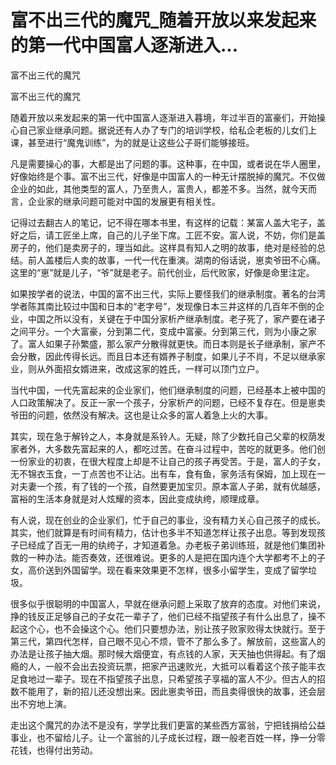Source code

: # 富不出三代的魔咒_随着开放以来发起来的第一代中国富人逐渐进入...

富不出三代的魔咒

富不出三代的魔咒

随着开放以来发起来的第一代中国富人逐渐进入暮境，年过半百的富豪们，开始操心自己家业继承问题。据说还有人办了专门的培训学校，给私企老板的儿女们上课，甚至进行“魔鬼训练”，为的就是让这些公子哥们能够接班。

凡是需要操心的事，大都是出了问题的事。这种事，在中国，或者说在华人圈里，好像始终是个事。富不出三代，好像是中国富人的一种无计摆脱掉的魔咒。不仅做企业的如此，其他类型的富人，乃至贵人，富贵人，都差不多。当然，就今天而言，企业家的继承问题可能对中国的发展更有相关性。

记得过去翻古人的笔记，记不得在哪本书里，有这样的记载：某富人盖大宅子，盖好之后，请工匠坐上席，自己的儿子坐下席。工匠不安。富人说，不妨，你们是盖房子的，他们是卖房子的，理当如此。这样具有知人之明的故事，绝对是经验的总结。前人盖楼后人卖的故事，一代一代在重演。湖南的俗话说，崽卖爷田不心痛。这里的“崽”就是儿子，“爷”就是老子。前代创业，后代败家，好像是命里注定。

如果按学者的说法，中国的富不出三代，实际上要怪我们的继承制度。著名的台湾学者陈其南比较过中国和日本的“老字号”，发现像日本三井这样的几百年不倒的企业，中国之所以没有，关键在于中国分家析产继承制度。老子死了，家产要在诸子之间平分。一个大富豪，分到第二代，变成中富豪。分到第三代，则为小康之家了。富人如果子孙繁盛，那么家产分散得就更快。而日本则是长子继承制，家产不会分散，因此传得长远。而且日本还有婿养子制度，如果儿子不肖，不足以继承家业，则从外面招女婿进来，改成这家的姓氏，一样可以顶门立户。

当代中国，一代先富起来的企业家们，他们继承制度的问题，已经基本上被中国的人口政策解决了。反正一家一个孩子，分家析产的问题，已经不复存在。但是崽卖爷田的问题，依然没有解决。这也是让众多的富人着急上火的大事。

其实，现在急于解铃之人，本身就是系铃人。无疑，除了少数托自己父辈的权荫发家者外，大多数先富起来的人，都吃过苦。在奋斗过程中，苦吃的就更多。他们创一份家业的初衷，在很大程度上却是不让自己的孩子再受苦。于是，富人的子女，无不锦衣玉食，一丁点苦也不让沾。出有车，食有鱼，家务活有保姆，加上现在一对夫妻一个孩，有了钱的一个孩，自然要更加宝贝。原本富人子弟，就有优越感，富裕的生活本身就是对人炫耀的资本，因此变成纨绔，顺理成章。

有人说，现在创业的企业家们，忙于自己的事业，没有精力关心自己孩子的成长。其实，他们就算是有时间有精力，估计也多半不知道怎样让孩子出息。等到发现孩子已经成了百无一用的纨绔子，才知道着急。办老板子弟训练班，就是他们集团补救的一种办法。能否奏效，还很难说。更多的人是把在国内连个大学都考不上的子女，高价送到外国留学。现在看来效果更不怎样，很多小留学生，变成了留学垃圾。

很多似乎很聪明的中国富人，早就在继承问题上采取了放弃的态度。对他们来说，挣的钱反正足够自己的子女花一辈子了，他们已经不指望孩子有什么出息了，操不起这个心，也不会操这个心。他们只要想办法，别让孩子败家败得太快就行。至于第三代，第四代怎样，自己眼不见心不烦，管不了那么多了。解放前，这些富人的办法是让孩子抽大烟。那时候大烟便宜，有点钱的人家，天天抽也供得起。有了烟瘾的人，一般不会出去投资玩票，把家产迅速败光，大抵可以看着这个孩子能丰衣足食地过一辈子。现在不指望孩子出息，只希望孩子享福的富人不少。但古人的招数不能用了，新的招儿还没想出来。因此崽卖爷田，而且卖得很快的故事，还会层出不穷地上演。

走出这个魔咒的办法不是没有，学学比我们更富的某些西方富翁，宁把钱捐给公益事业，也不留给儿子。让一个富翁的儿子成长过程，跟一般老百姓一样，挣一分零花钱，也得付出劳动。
────
Taking the line with "随着开放以来发起来的第一代中国富人逐渐进入暮境，年过半百" as the first, copy every line through the end of the entries above exactly, with no others.

Answer section:
随着开放以来发起来的第一代中国富人逐渐进入暮境，年过半百的富豪们，开始操心自己家业继承问题。据说还有人办了专门的培训学校，给私企老板的儿女们上课，甚至进行“魔鬼训练”，为的就是让这些公子哥们能够接班。

凡是需要操心的事，大都是出了问题的事。这种事，在中国，或者说在华人圈里，好像始终是个事。富不出三代，好像是中国富人的一种无计摆脱掉的魔咒。不仅做企业的如此，其他类型的富人，乃至贵人，富贵人，都差不多。当然，就今天而言，企业家的继承问题可能对中国的发展更有相关性。

记得过去翻古人的笔记，记不得在哪本书里，有这样的记载：某富人盖大宅子，盖好之后，请工匠坐上席，自己的儿子坐下席。工匠不安。富人说，不妨，你们是盖房子的，他们是卖房子的，理当如此。这样具有知人之明的故事，绝对是经验的总结。前人盖楼后人卖的故事，一代一代在重演。湖南的俗话说，崽卖爷田不心痛。这里的“崽”就是儿子，“爷”就是老子。前代创业，后代败家，好像是命里注定。

如果按学者的说法，中国的富不出三代，实际上要怪我们的继承制度。著名的台湾学者陈其南比较过中国和日本的“老字号”，发现像日本三井这样的几百年不倒的企业，中国之所以没有，关键在于中国分家析产继承制度。老子死了，家产要在诸子之间平分。一个大富豪，分到第二代，变成中富豪。分到第三代，则为小康之家了。富人如果子孙繁盛，那么家产分散得就更快。而日本则是长子继承制，家产不会分散，因此传得长远。而且日本还有婿养子制度，如果儿子不肖，不足以继承家业，则从外面招女婿进来，改成这家的姓氏，一样可以顶门立户。

当代中国，一代先富起来的企业家们，他们继承制度的问题，已经基本上被中国的人口政策解决了。反正一家一个孩子，分家析产的问题，已经不复存在。但是崽卖爷田的问题，依然没有解决。这也是让众多的富人着急上火的大事。

其实，现在急于解铃之人，本身就是系铃人。无疑，除了少数托自己父辈的权荫发家者外，大多数先富起来的人，都吃过苦。在奋斗过程中，苦吃的就更多。他们创一份家业的初衷，在很大程度上却是不让自己的孩子再受苦。于是，富人的子女，无不锦衣玉食，一丁点苦也不让沾。出有车，食有鱼，家务活有保姆，加上现在一对夫妻一个孩，有了钱的一个孩，自然要更加宝贝。原本富人子弟，就有优越感，富裕的生活本身就是对人炫耀的资本，因此变成纨绔，顺理成章。

有人说，现在创业的企业家们，忙于自己的事业，没有精力关心自己孩子的成长。其实，他们就算是有时间有精力，估计也多半不知道怎样让孩子出息。等到发现孩子已经成了百无一用的纨绔子，才知道着急。办老板子弟训练班，就是他们集团补救的一种办法。能否奏效，还很难说。更多的人是把在国内连个大学都考不上的子女，高价送到外国留学。现在看来效果更不怎样，很多小留学生，变成了留学垃圾。

很多似乎很聪明的中国富人，早就在继承问题上采取了放弃的态度。对他们来说，挣的钱反正足够自己的子女花一辈子了，他们已经不指望孩子有什么出息了，操不起这个心，也不会操这个心。他们只要想办法，别让孩子败家败得太快就行。至于第三代，第四代怎样，自己眼不见心不烦，管不了那么多了。解放前，这些富人的办法是让孩子抽大烟。那时候大烟便宜，有点钱的人家，天天抽也供得起。有了烟瘾的人，一般不会出去投资玩票，把家产迅速败光，大抵可以看着这个孩子能丰衣足食地过一辈子。现在不指望孩子出息，只希望孩子享福的富人不少。但古人的招数不能用了，新的招儿还没想出来。因此崽卖爷田，而且卖得很快的故事，还会层出不穷地上演。

走出这个魔咒的办法不是没有，学学比我们更富的某些西方富翁，宁把钱捐给公益事业，也不留给儿子。让一个富翁的儿子成长过程，跟一般老百姓一样，挣一分零花钱，也得付出劳动。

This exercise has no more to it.